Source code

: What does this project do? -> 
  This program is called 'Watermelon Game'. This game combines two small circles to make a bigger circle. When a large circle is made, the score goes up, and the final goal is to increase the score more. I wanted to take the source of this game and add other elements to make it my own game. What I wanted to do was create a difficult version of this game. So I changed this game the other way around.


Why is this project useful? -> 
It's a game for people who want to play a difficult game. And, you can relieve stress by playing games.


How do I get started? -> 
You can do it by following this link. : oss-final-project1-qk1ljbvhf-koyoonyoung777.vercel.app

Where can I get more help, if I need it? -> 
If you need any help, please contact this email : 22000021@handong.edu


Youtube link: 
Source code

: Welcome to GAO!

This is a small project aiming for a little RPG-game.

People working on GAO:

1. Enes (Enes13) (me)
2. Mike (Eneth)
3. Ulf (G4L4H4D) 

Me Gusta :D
__________
*WHAT YOU WILL DO*: Look for "It's a game" in the records. Write out its line and every later line through the end exactly, with nothing more.

*SOLUTION FOR THIS TASK*:
It's a game for people who want to play a difficult game. And, you can relieve stress by playing games.


How do I get started? -> 
You can do it by following this link. : oss-final-project1-qk1ljbvhf-koyoonyoung777.vercel.app

Where can I get more help, if I need it? -> 
If you need any help, please contact this email : 22000021@handong.edu


Youtube link: 
Source code

: Welcome to GAO!

This is a small project aiming for a little RPG-game.

People working on GAO:

1. Enes (Enes13) (me)
2. Mike (Eneth)
3. Ulf (G4L4H4D) 

Me Gusta :D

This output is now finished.